All I can really say about film and dream is how very close they are, and many of the most interesting horror directors know this, either consciously (like Carl Dreyer’s Vampyr, the dreamiest and one of the best of all horror films) or intuitively (many of John Carpenter’s films, from Halloween to The Thing to Prince of Darkness have this nightmare quality, this dream-logic to them. Of course Michael Myers is unkillable; of course he’s everywhere, omnipresent; of course he’s William Shatner, and Laurie Strode’s brother, and the boogeyman, all at the same time. This is what Rob Zombie’s witless, credulous, mean-spirited remake simply doesn’t get, and no end of juicy cameos from Ken Foree or Sybil Danning or even Mickey Dolenz can rectify that one.
TheoFantastique: In your chapter “‘Them!’ Narratives of pestilence and invasion,” you make a comment on Richard Matheson’s novel I Am Legend.
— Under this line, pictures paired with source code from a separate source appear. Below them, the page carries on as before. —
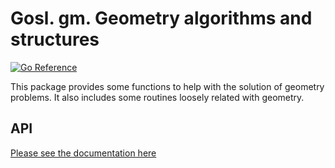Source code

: # Gosl. gm. Geometry algorithms and structures

[![Go Reference](https://pkg.go.dev/badge/github.com/ATIinc/gosl-ati/gm.svg)](https://pkg.go.dev/github.com/ATIinc/gosl-ati/gm)

This package provides some functions to help with the solution of geometry problems. It also
includes some routines loosely related with geometry.

## API

[Please see the documentation here](https://pkg.go.dev/github.com/ATIinc/gosl-ati/gm)
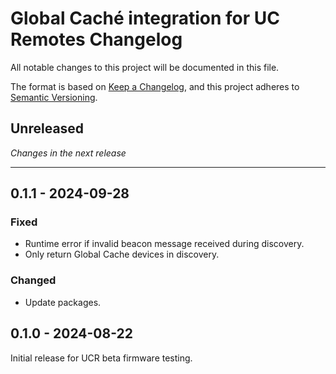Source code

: # Global Caché integration for UC Remotes Changelog

All notable changes to this project will be documented in this file.

The format is based on [Keep a Changelog](https://keepachangelog.com/en/1.0.0/),
and this project adheres to [Semantic Versioning](https://semver.org/spec/v2.0.0.html).

## Unreleased

_Changes in the next release_

---

## 0.1.1 - 2024-09-28
### Fixed
- Runtime error if invalid beacon message received during discovery.
- Only return Global Cache devices in discovery.
### Changed
- Update packages.

## 0.1.0 - 2024-08-22

Initial release for UCR beta firmware testing.
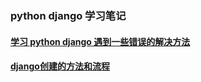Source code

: 
### python django 学习笔记
#### [学习 python django 遇到一些错误的解决方法](https://github.com/loklei/loklei.github.io/wiki/Python-%E5%AD%A6%E4%B9%A0%E4%B8%AD%E5%9C%A8OSX-10.11-%E5%87%BA%E7%8E%B0%E5%90%84%E7%A7%8D%E9%94%99%E8%AF%AF%E7%9A%84%E8%A7%A3%E5%86%B3%E6%96%B9%E6%B3%95)
#### [django创建的方法和流程](https://github.com/loklei/loklei.github.io/wiki/django%E5%88%9B%E5%BB%BA%E6%B5%81%E7%A8%8B)


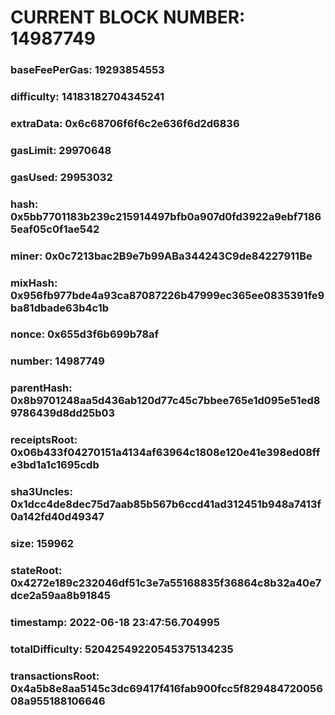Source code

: # CURRENT BLOCK NUMBER: 14987749

### baseFeePerGas: 19293854553
### difficulty: 14183182704345241
### extraData: 0x6c68706f6f6c2e636f6d2d6836
### gasLimit: 29970648
### gasUsed: 29953032
### hash: 0x5bb7701183b239c215914497bfb0a907d0fd3922a9ebf71865eaf05c0f1ae542
### miner: 0x0c7213bac2B9e7b99ABa344243C9de84227911Be
### mixHash: 0x956fb977bde4a93ca87087226b47999ec365ee0835391fe9ba81dbade63b4c1b
### nonce: 0x655d3f6b699b78af
### number: 14987749
### parentHash: 0x8b9701248aa5d436ab120d77c45c7bbee765e1d095e51ed89786439d8dd25b03
### receiptsRoot: 0x06b433f04270151a4134af63964c1808e120e41e398ed08ffe3bd1a1c1695cdb
### sha3Uncles: 0x1dcc4de8dec75d7aab85b567b6ccd41ad312451b948a7413f0a142fd40d49347
### size: 159962
### stateRoot: 0x4272e189c232046df51c3e7a55168835f36864c8b32a40e7dce2a59aa8b91845
### timestamp: 2022-06-18 23:47:56.704995
### totalDifficulty: 52042549220545375134235
### transactionsRoot: 0x4a5b8e8aa5145c3dc69417f416fab900fcc5f82948472005608a955188106646
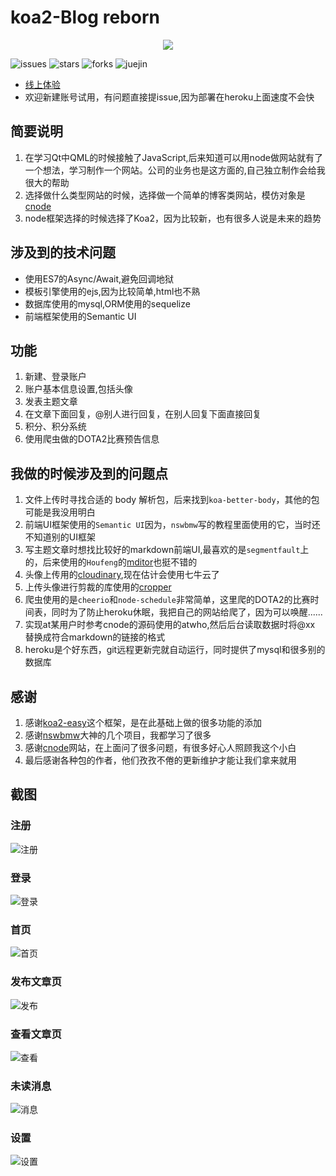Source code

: # koa2-Blog reborn

<p align="center">
  <a href="http://hezfblog.herokuapp.com">
    <img src="https://rawgit.com/hezhongfeng/Koa2-Blog/master/images/icon.png">
  </a>
</p>

![issues](https://img.shields.io/github/issues/hezhongfeng/Koa2-Blog.svg)    ![stars](https://img.shields.io/github/stars/hezhongfeng/Koa2-Blog.svg)    ![forks](https://img.shields.io/github/forks/hezhongfeng/Koa2-Blog.svg)    ![juejin](https://badge.juejin.im/entry/587d8f4fb123db4d5e7e573d/likes.svg?style=flat-square)

- [线上体验](http://hezfblog.herokuapp.com/)
- 欢迎新建账号试用，有问题直接提issue,因为部署在heroku上面速度不会快

## 简要说明
1. 在学习Qt中QML的时候接触了JavaScript,后来知道可以用node做网站就有了一个想法，学习制作一个网站。公司的业务也是这方面的,自己独立制作会给我很大的帮助
2. 选择做什么类型网站的时候，选择做一个简单的博客类网站，模仿对象是[cnode](https://cnodejs.org/)
3. node框架选择的时候选择了Koa2，因为比较新，也有很多人说是未来的趋势

## 涉及到的技术问题
- 使用ES7的Async/Await,避免回调地狱
- 模板引擎使用的ejs,因为比较简单,html也不熟
- 数据库使用的mysql,ORM使用的sequelize
- 前端框架使用的Semantic UI

## 功能
1. 新建、登录账户
2. 账户基本信息设置,包括头像
3. 发表主题文章
4. 在文章下面回复，@别人进行回复，在别人回复下面直接回复
5. 积分、积分系统
6. 使用爬虫做的DOTA2比赛预告信息

## 我做的时候涉及到的问题点
1. 文件上传时寻找合适的 body 解析包，后来找到`koa-better-body`，其他的包可能是我没用明白
2. 前端UI框架使用的`Semantic UI`因为，`nswbmw`写的教程里面使用的它，当时还不知道别的UI框架
3. 写主题文章时想找比较好的markdown前端UI,最喜欢的是`segmentfault`上的，后来使用的`Houfeng`的[mditor](https://github.com/Houfeng/mditor)也挺不错的
4. 头像上传用的[cloudinary](http://cloudinary.com/),现在估计会使用七牛云了
5. 上传头像进行剪裁的库使用的[cropper](https://github.com/fengyuanchen/cropper)
6. 爬虫使用的是`cheerio`和`node-schedule`非常简单，这里爬的DOTA2的比赛时间表，同时为了防止heroku休眠，我把自己的网站给爬了，因为可以唤醒......
7. 实现at某用户时参考cnode的源码使用的atwho,然后后台读取数据时将@xx 替换成符合markdown的链接的格式 
8. heroku是个好东西，git远程更新完就自动运行，同时提供了mysql和很多别的数据库

## 感谢
1. 感谢[koa2-easy](https://github.com/Lxxyx/koa2-easy)这个框架，是在此基础上做的很多功能的添加
2. 感谢[nswbmw](https://github.com/nswbmw)大神的几个项目，我都学习了很多
3. 感谢[cnode](https://cnodejs.org/)网站，在上面问了很多问题，有很多好心人照顾我这个小白
4. 最后感谢各种包的作者，他们孜孜不倦的更新维护才能让我们拿来就用

## 截图
### 注册
![注册](https://rawgit.com/hezhongfeng/Koa2-Blog/master/images/signup.png)
### 登录
![登录](https://rawgit.com/hezhongfeng/Koa2-Blog/master/images/login.png)
### 首页
![首页](https://rawgit.com/hezhongfeng/Koa2-Blog/master/images/home.png)
### 发布文章页
![发布](https://rawgit.com/hezhongfeng/Koa2-Blog/master/images/createTopic.png)
### 查看文章页
![查看](https://rawgit.com/hezhongfeng/Koa2-Blog/master/images/topic.png)
### 未读消息
![消息](https://rawgit.com/hezhongfeng/Koa2-Blog/master/images/message.png)
### 设置
![设置](https://rawgit.com/hezhongfeng/Koa2-Blog/master/images/setting.png)
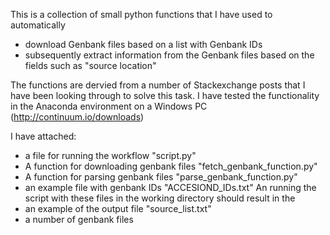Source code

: This is a collection of small python functions that I have used to automatically

- download Genbank files based on a list with Genbank IDs
- subsequently extract information from the Genbank files based on the fields such as "source location"

The functions are dervied from a number of Stackexchange posts that I have been looking through to solve this task.
I have tested the functionality in the Anaconda environment on a Windows PC (http://continuum.io/downloads)

I have attached:
- a file for running the workflow "script.py"
- A function for downloading genbank files "fetch\_genbank\_function.py"
- A function for parsing genbank files "parse\_genbank\_function.py"
- an example file with genbank IDs "ACCESIOND_IDs.txt"
An running the script with these files in the working directory should result in the
- an example of the output file "source_list.txt"
- a number of genbank files
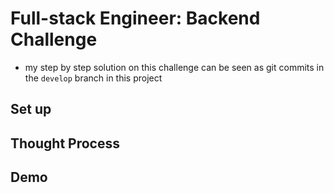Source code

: # Full-stack Engineer: Backend Challenge

-   my step by step solution on this challenge can be seen as git commits in the `develop` branch in this project

## Set up

## Thought Process

## Demo
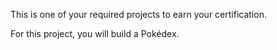This is one of your required projects to earn your certification.

For this project, you will build a Pokédex.
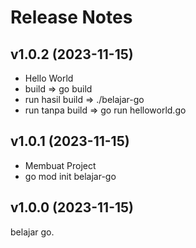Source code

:# Release Notes


## v1.0.2 (2023-11-15)

- Hello World
- build => go build
- run hasil build => ./belajar-go
- run tanpa build => go run helloworld.go

## v1.0.1 (2023-11-15)

- Membuat Project
- go mod init belajar-go

## v1.0.0 (2023-11-15)

belajar go.
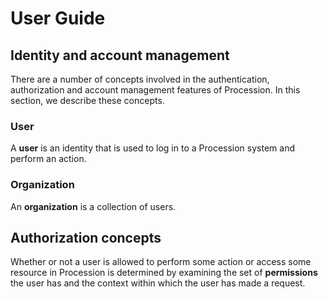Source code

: # User Guide

## Identity and account management

There are a number of concepts involved in the authentication, authorization
and account management features of Procession. In this section, we describe
these concepts.

### User

A **user** is an identity that is used to log in to a Procession system and
perform an action.

### Organization

An **organization** is a collection of users.

## Authorization concepts

Whether or not a user is allowed to perform some action or access some resource
in Procession is determined by examining the set of **permissions** the user
has and the context within which the user has made a request.
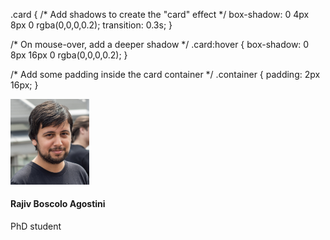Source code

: .card {
  /* Add shadows to create the "card" effect */
  box-shadow: 0 4px 8px 0 rgba(0,0,0,0.2);
  transition: 0.3s;
}

/* On mouse-over, add a deeper shadow */
.card:hover {
  box-shadow: 0 8px 16px 0 rgba(0,0,0,0.2);
}

/* Add some padding inside the card container */
.container {
  padding: 2px 16px;
}
<div class="card">
  <img src="321678B2-723C-4F32-A93E-58E566760543.jpeg" alt="Avatar" style="width:25%">
  <div class="container">
    <h4><b>Rajiv Boscolo Agostini</b></h4> 
    <p>PhD student</p> 
  </div>
</div>

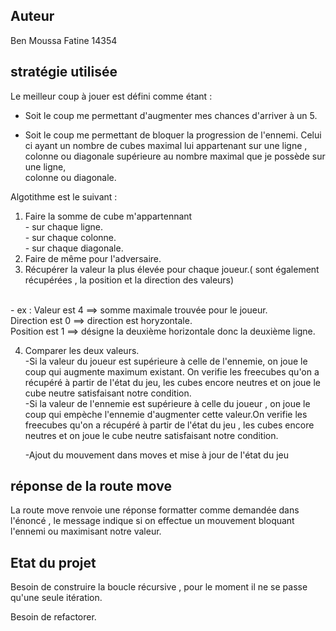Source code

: ## Auteur ##
Ben Moussa Fatine 14354

## stratégie utilisée ##
 
Le meilleur coup à jouer est défini comme étant : 

- Soit le coup me permettant d'augmenter mes chances d'arriver à un 5.

- Soit le coup me permettant de bloquer la progression de l'ennemi. 
Celui ci ayant un nombre de cubes maximal lui appartenant sur une ligne , colonne ou diagonale supérieure au nombre maximal que je possède sur une ligne,</br>
colonne ou diagonale. 

Algotithme est le suivant : 

1. Faire la somme de cube m'appartennant
        </br> - sur chaque ligne.
        </br> - sur chaque colonne.
        </br> - sur chaque diagonale.
    </br>
2. Faire de même pour l'adversaire.</br>
3. Récupérer la valeur la plus élevée pour chaque joueur.( sont également récupérées , la position et la direction des valeurs)</br>
</br>
    - ex : Valeur est 4 ==> somme maximale trouvée pour le joueur.
     </br>Direction est 0 ==> direction est horyzontale.</br>
     Position est 1 ==> désigne la deuxième horizontale donc la deuxième ligne.

4. Comparer les deux valeurs.</br> 
    -Si la valeur du joueur est supérieure à celle de l'ennemie, on joue le coup qui augmente maximum existant. On verifie les freecubes qu'on a récupéré à partir de l'état du jeu, les cubes encore neutres et on joue le cube neutre satisfaisant notre condition.</br>
    -Si la valeur de l'ennemie est supérieure à celle du joueur , on joue le coup qui empèche l'ennemie d'augmenter cette valeur.On verifie les freecubes qu'on a récupéré à partir de l'état du jeu , les cubes encore neutres et on joue le cube neutre satisfaisant notre condition.

    -Ajout du mouvement dans moves et mise à jour de l'état du jeu

## réponse de la route move ##

La route move renvoie une réponse formatter comme demandée dans l'énoncé , le message indique si on effectue un mouvement bloquant l'ennemi ou maximisant notre valeur. 

## Etat du projet ##

Besoin de construire la boucle récursive , pour le moment il ne se passe qu'une seule itération. 

Besoin de refactorer.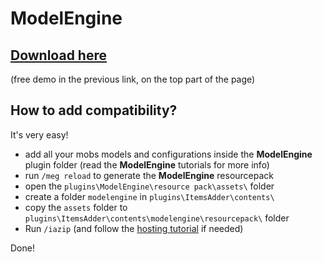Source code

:# ModelEngine

## [Download here](https://www.spigotmc.org/resources/conxeptworks-model-engine%E2%80%94ultimate-entity-model-manager-1-14-1-17-1.79477/)

(free demo in the previous link, on the top part of the page)

## How to add compatibility?

It's very easy!

* add all your mobs models and configurations inside the **ModelEngine** plugin folder (read the **ModelEngine** tutorials for more info)
* run `/meg reload` to generate the **ModelEngine** resourcepack
* open the `plugins\ModelEngine\resource pack\assets\` folder
* create a folder `modelengine` in `plugins\ItemsAdder\contents\`
* copy the `assets` folder to `plugins\ItemsAdder\contents\modelengine\resourcepack\` folder
* Run `/iazip` (and follow the [hosting tutorial](../../plugin-usage/resourcepack-hosting/) if needed)

Done!
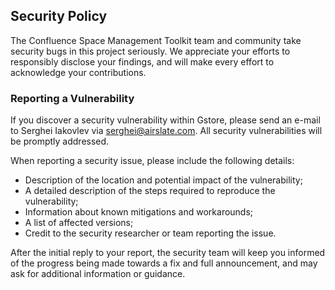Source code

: ## Security Policy

The Confluence Space Management Toolkit team and community take security bugs 
in this project seriously. We appreciate your efforts to responsibly disclose 
your findings, and will make every effort to acknowledge your contributions.

### Reporting a Vulnerability

If you discover a security vulnerability within Gstore, please send an e-mail 
to Serghei Iakovlev via serghei@airslate.com. All security vulnerabilities will 
be promptly addressed.

When reporting a security issue, please include the following details:

* Description of the location and potential impact of the vulnerability;
* A detailed description of the steps required to reproduce the vulnerability;
* Information about known mitigations and workarounds;
* A list of affected versions;
* Credit to the security researcher or team reporting the issue.

After the initial reply to your report, the security team will keep you 
informed of the progress being made towards a fix and full announcement, and 
may ask for additional information or guidance.
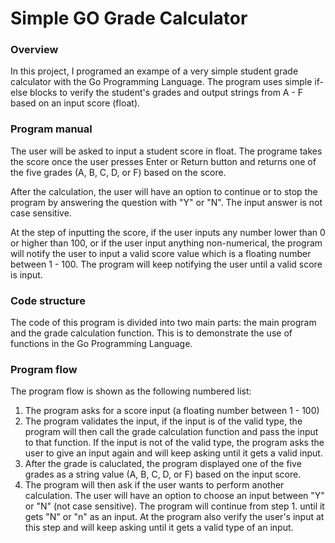 # Simple GO Grade Calculator

### Overview
In this project, I programed an exampe of a very simple student grade calculator with the Go Programming Language. The program uses simple if-else blocks to verify the student's grades and output strings from A - F based on an input score (float).

### Program manual
The user will be asked to input a student score in float. The programe takes the score once the user presses Enter or Return button and returns one of the five grades (A, B, C, D, or F) based on the score.

After the calculation, the user will have an option to continue or to stop the program by answering the question with "Y" or "N". The input answer is not case sensitive.

At the step of inputting the score, if the user inputs any number lower than 0 or higher than 100, or if the user input anything non-numerical, the program will notify the user to input a valid score value which is a floating number between 1 - 100. The program will keep notifying the user until a valid score is input.

### Code structure
The code of this program is divided into two main parts: the main program and the grade calculation function. This is to demonstrate the use of functions in the Go Programming Language.

### Program flow
The program flow is shown as the following numbered list:
1. The program asks for a score input (a floating number between 1 - 100)
2. The program validates the input, if the input is of the valid type, the program will then call the grade calculation function and pass the input to that function. If the input is not of the valid type, the program asks the user to give an input again and will keep asking until it gets a valid input.
3. After the grade is caluclated, the program displayed one of the five grades as a string value (A, B, C, D, or F) based on the input score.
4. The program will then ask if the user wants to perform another calculation. The user will have an option to choose an input between "Y" or "N" (not case sensitive). The program will continue from step 1. until it gets "N" or "n" as an input. At the program also verify the user's input at this step and will keep asking until it gets a valid type of an input.
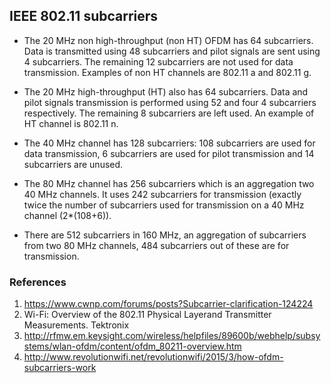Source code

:## IEEE 802.11 subcarriers 

* The 20 MHz non high-throughput (non HT) OFDM has 64 subcarriers. Data is transmitted using 48 subcarriers and pilot signals are sent using 4 subcarriers. The remaining 12 subcarriers are not used for data transmission. Examples of non HT channels are 802.11 a and 802.11 g.

* The 20 MHz high-throughput (HT) also has 64 subcarriers. Data and pilot signals transmission is performed using 52 and four 4 subcarriers respectively. The remaining 8 subcarriers are left used. An example of HT channel is 802.11 n.

* The 40 MHz channel has 128 subcarriers: 108 subcarriers are used for data transmission, 6 subcarriers are used for pilot transmission and 14 subcarriers are unused.

* The 80 MHz channel has 256 subcarriers which is an aggregation two 40 MHz channels. It uses 242 subcarriers for transmission (exactly twice the number of subcarriers used for transmission on a 40 MHz channel (2*(108+6)).

* There are 512 subcarriers in 160 MHz, an aggregation of subcarriers from two 80 MHz channels, 484 subcarriers out of these are for transmission.


### References
1. https://www.cwnp.com/forums/posts?Subcarrier-clarification-124224
2. Wi-Fi: Overview of the 802.11 Physical Layerand Transmitter Measurements. Tektronix
3. http://rfmw.em.keysight.com/wireless/helpfiles/89600b/webhelp/subsystems/wlan-ofdm/content/ofdm_80211-overview.htm
4. http://www.revolutionwifi.net/revolutionwifi/2015/3/how-ofdm-subcarriers-work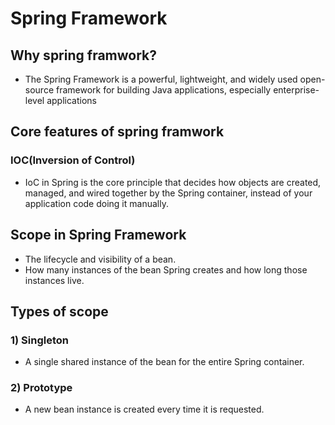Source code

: # Spring Framework

## Why spring framwork?
- The Spring Framework is a powerful, lightweight, and widely used open-source framework for building Java applications, especially enterprise-level applications

## Core features of spring framwork

### IOC(Inversion of Control)
- IoC in Spring is the core principle that decides how objects are created, managed, and wired together by the Spring container, instead of your application code doing it manually.


## Scope in Spring Framework
- The lifecycle and visibility of a bean.
- How many instances of the bean Spring creates and how long those instances live.

## Types of scope

### 1) Singleton
- A single shared instance of the bean for the entire Spring container.

### 2) Prototype
- A new bean instance is created every time it is requested.
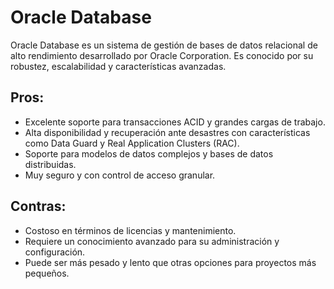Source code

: # Oracle Database

Oracle Database es un sistema de gestión de bases de datos relacional de alto rendimiento desarrollado por Oracle Corporation. Es conocido por su robustez, escalabilidad y características avanzadas.

## Pros:
- Excelente soporte para transacciones ACID y grandes cargas de trabajo.
- Alta disponibilidad y recuperación ante desastres con características como Data Guard y Real Application Clusters (RAC).
- Soporte para modelos de datos complejos y bases de datos distribuidas.
- Muy seguro y con control de acceso granular.

## Contras:
- Costoso en términos de licencias y mantenimiento.
- Requiere un conocimiento avanzado para su administración y configuración.
- Puede ser más pesado y lento que otras opciones para proyectos más pequeños.
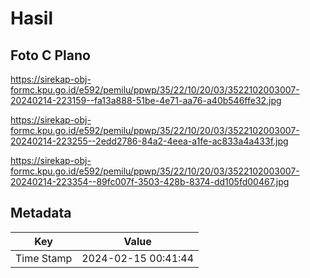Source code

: # Hasil

## Foto C Plano

https://sirekap-obj-formc.kpu.go.id/e592/pemilu/ppwp/35/22/10/20/03/3522102003007-20240214-223159--fa13a888-51be-4e71-aa76-a40b546ffe32.jpg

https://sirekap-obj-formc.kpu.go.id/e592/pemilu/ppwp/35/22/10/20/03/3522102003007-20240214-223255--2edd2786-84a2-4eea-a1fe-ac833a4a433f.jpg

https://sirekap-obj-formc.kpu.go.id/e592/pemilu/ppwp/35/22/10/20/03/3522102003007-20240214-223354--89fc007f-3503-428b-8374-dd105fd00467.jpg


## Metadata

| Key        | Value               |
| ---------- | ------------------- |
| Time Stamp | 2024-02-15 00:41:44 |



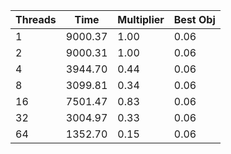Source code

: |Threads | Time | Multiplier | Best Obj |
| - | - | - | - |
|1|9000.37|1.00|0.06|
|2|9000.31|1.00|0.06|
|4|3944.70|0.44|0.06|
|8|3099.81|0.34|0.06|
|16|7501.47|0.83|0.06|
|32|3004.97|0.33|0.06|
|64|1352.70|0.15|0.06|
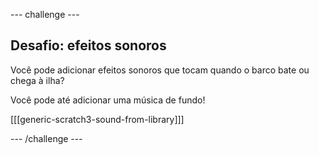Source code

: \--- challenge \---

## Desafio: efeitos sonoros

Você pode adicionar efeitos sonoros que tocam quando o barco bate ou chega à ilha?

Você pode até adicionar uma música de fundo!

[[[generic-scratch3-sound-from-library]]]

\--- /challenge \---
You write,
“The novel closes on a relativist note with Neville’s realization that, as the Last Man, he, and not the vampires, is the ethnic minority, and that given his vampire-hunting existence he is the ruthless predator, or even themass-murderer, who deserves to be hunted and killed. The vampires are the victims of a plague, not the embodiments of evil. The monstrosity is his.”
I don’t know if you’ve seen the latest film inspired by this story, the one starring Wil Smith, but there was something of a minor controversy in the horror and science fiction community when an alternative ending was included when the film was released on DVD. In my view the alternative ending was the one that should have been released in theaters in that it not only flows better from the film’s previous narrative, but also brings the film more in keeping with the spirit of the ending of Matheson’s novel. In this way I think the paragraph I quoted form your book above can also be applied to the recent film. Any thoughts on this?
Darryl Jones: I think you can guess from the above that I have an ambivalent relationship with contemporary remakes of horror classics. The Hills Have Eyes may have been an improvement on the original, The Omen was pointless but faithful (or faithfully pointless?), The Texas Chain Saw Massacre didn’t insult the memory of my favourite horror film too much. But as for I Am Legend, I haven’t seen it! I mean to say, Will Smith?
TheoFantastique: You might be pleasantly surprised by both I Am Legend and Smith’s performance in it. I’d encourage you to see it if you can. But at any rate, thanks so much for your book and for discussing it here, Darryl.
Great interview! I own a copy of this book and it was interesting to get a little added insight from this interview. Good stuff, indeed.